Stored items:

<<<<

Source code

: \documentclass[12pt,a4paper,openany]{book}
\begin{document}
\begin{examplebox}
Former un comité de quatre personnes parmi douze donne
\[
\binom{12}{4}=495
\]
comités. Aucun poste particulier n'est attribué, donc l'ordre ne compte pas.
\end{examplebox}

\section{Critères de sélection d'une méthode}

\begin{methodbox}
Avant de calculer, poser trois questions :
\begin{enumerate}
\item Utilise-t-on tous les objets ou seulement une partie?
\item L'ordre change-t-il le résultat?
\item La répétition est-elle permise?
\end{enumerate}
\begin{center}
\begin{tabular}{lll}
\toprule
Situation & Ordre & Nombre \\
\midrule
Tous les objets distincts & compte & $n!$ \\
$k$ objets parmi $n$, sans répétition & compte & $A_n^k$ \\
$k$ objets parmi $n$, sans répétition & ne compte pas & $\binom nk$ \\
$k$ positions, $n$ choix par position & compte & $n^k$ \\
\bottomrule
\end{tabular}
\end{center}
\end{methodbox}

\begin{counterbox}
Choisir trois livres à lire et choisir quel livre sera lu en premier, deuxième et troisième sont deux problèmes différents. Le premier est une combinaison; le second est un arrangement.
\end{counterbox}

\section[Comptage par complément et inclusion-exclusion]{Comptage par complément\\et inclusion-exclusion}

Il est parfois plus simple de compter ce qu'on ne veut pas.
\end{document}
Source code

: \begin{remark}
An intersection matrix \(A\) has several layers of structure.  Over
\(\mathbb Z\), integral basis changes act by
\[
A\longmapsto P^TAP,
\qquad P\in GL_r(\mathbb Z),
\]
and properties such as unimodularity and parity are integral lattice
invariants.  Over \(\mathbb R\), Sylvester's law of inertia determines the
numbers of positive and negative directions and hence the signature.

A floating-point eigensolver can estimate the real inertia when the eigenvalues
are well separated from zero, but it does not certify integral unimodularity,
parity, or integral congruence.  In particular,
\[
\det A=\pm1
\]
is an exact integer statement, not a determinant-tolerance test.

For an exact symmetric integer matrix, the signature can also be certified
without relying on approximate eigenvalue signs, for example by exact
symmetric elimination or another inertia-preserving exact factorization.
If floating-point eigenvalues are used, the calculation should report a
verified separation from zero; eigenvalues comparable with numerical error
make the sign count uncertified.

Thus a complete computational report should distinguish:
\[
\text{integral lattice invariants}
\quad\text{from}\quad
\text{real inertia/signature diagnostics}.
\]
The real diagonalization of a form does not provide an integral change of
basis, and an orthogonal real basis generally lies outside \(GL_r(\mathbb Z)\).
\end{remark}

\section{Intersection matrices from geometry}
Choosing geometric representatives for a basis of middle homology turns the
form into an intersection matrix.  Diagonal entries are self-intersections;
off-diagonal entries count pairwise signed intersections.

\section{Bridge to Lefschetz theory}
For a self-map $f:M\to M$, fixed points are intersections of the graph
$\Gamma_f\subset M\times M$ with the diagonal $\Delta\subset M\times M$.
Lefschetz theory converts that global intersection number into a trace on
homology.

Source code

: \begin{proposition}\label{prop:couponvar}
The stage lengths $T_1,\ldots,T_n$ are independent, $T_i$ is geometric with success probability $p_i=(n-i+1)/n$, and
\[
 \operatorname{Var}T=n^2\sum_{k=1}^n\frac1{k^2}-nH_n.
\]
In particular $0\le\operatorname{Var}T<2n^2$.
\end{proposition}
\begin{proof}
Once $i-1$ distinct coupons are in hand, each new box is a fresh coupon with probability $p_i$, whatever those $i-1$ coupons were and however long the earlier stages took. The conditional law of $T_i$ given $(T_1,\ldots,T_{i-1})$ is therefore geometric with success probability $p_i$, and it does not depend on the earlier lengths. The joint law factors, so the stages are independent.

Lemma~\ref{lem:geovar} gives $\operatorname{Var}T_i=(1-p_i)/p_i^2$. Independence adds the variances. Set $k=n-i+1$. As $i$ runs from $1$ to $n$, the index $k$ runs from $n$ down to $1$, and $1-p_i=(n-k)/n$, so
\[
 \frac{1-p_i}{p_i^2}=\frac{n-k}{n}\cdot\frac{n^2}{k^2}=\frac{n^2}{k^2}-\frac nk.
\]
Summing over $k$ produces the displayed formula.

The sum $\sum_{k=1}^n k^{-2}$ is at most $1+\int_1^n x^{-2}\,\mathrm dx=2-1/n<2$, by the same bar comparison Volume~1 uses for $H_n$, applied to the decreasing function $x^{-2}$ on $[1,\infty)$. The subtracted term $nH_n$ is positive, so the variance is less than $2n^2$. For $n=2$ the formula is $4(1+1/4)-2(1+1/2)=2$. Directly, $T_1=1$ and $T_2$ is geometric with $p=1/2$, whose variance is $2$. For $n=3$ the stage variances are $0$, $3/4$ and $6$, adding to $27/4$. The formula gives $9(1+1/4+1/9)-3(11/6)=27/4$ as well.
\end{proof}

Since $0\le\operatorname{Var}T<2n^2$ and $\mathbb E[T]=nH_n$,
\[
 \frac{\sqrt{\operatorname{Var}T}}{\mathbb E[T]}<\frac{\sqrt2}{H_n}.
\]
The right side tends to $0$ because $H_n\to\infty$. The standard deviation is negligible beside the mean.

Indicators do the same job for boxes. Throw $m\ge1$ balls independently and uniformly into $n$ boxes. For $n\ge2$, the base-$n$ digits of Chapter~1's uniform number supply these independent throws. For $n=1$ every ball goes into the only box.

>>>>

TASK STATEMENT: Copy the data above. Keep each line exact.

WRITTEN RESPONSE:
Source code

: \documentclass[12pt,a4paper,openany]{book}
\begin{document}
\begin{examplebox}
Former un comité de quatre personnes parmi douze donne
\[
\binom{12}{4}=495
\]
comités. Aucun poste particulier n'est attribué, donc l'ordre ne compte pas.
\end{examplebox}

\section{Critères de sélection d'une méthode}

\begin{methodbox}
Avant de calculer, poser trois questions :
\begin{enumerate}
\item Utilise-t-on tous les objets ou seulement une partie?
\item L'ordre change-t-il le résultat?
\item La répétition est-elle permise?
\end{enumerate}
\begin{center}
\begin{tabular}{lll}
\toprule
Situation & Ordre & Nombre \\
\midrule
Tous les objets distincts & compte & $n!$ \\
$k$ objets parmi $n$, sans répétition & compte & $A_n^k$ \\
$k$ objets parmi $n$, sans répétition & ne compte pas & $\binom nk$ \\
$k$ positions, $n$ choix par position & compte & $n^k$ \\
\bottomrule
\end{tabular}
\end{center}
\end{methodbox}

\begin{counterbox}
Choisir trois livres à lire et choisir quel livre sera lu en premier, deuxième et troisième sont deux problèmes différents. Le premier est une combinaison; le second est un arrangement.
\end{counterbox}

\section[Comptage par complément et inclusion-exclusion]{Comptage par complément\\et inclusion-exclusion}

Il est parfois plus simple de compter ce qu'on ne veut pas.
\end{document}
Source code

: \begin{remark}
An intersection matrix \(A\) has several layers of structure.  Over
\(\mathbb Z\), integral basis changes act by
\[
A\longmapsto P^TAP,
\qquad P\in GL_r(\mathbb Z),
\]
and properties such as unimodularity and parity are integral lattice
invariants.  Over \(\mathbb R\), Sylvester's law of inertia determines the
numbers of positive and negative directions and hence the signature.

A floating-point eigensolver can estimate the real inertia when the eigenvalues
are well separated from zero, but it does not certify integral unimodularity,
parity, or integral congruence.  In particular,
\[
\det A=\pm1
\]
is an exact integer statement, not a determinant-tolerance test.

For an exact symmetric integer matrix, the signature can also be certified
without relying on approximate eigenvalue signs, for example by exact
symmetric elimination or another inertia-preserving exact factorization.
If floating-point eigenvalues are used, the calculation should report a
verified separation from zero; eigenvalues comparable with numerical error
make the sign count uncertified.

Thus a complete computational report should distinguish:
\[
\text{integral lattice invariants}
\quad\text{from}\quad
\text{real inertia/signature diagnostics}.
\]
The real diagonalization of a form does not provide an integral change of
basis, and an orthogonal real basis generally lies outside \(GL_r(\mathbb Z)\).
\end{remark}

\section{Intersection matrices from geometry}
Choosing geometric representatives for a basis of middle homology turns the
form into an intersection matrix.  Diagonal entries are self-intersections;
off-diagonal entries count pairwise signed intersections.

\section{Bridge to Lefschetz theory}
For a self-map $f:M\to M$, fixed points are intersections of the graph
$\Gamma_f\subset M\times M$ with the diagonal $\Delta\subset M\times M$.
Lefschetz theory converts that global intersection number into a trace on
homology.

Source code

: \begin{proposition}\label{prop:couponvar}
The stage lengths $T_1,\ldots,T_n$ are independent, $T_i$ is geometric with success probability $p_i=(n-i+1)/n$, and
\[
 \operatorname{Var}T=n^2\sum_{k=1}^n\frac1{k^2}-nH_n.
\]
In particular $0\le\operatorname{Var}T<2n^2$.
\end{proposition}
\begin{proof}
Once $i-1$ distinct coupons are in hand, each new box is a fresh coupon with probability $p_i$, whatever those $i-1$ coupons were and however long the earlier stages took. The conditional law of $T_i$ given $(T_1,\ldots,T_{i-1})$ is therefore geometric with success probability $p_i$, and it does not depend on the earlier lengths. The joint law factors, so the stages are independent.

Lemma~\ref{lem:geovar} gives $\operatorname{Var}T_i=(1-p_i)/p_i^2$. Independence adds the variances. Set $k=n-i+1$. As $i$ runs from $1$ to $n$, the index $k$ runs from $n$ down to $1$, and $1-p_i=(n-k)/n$, so
\[
 \frac{1-p_i}{p_i^2}=\frac{n-k}{n}\cdot\frac{n^2}{k^2}=\frac{n^2}{k^2}-\frac nk.
\]
Summing over $k$ produces the displayed formula.

The sum $\sum_{k=1}^n k^{-2}$ is at most $1+\int_1^n x^{-2}\,\mathrm dx=2-1/n<2$, by the same bar comparison Volume~1 uses for $H_n$, applied to the decreasing function $x^{-2}$ on $[1,\infty)$. The subtracted term $nH_n$ is positive, so the variance is less than $2n^2$. For $n=2$ the formula is $4(1+1/4)-2(1+1/2)=2$. Directly, $T_1=1$ and $T_2$ is geometric with $p=1/2$, whose variance is $2$. For $n=3$ the stage variances are $0$, $3/4$ and $6$, adding to $27/4$. The formula gives $9(1+1/4+1/9)-3(11/6)=27/4$ as well.
\end{proof}

Since $0\le\operatorname{Var}T<2n^2$ and $\mathbb E[T]=nH_n$,
\[
 \frac{\sqrt{\operatorname{Var}T}}{\mathbb E[T]}<\frac{\sqrt2}{H_n}.
\]
The right side tends to $0$ because $H_n\to\infty$. The standard deviation is negligible beside the mean.

Indicators do the same job for boxes. Throw $m\ge1$ balls independently and uniformly into $n$ boxes. For $n\ge2$, the base-$n$ digits of Chapter~1's uniform number supply these independent throws. For $n=1$ every ball goes into the only box.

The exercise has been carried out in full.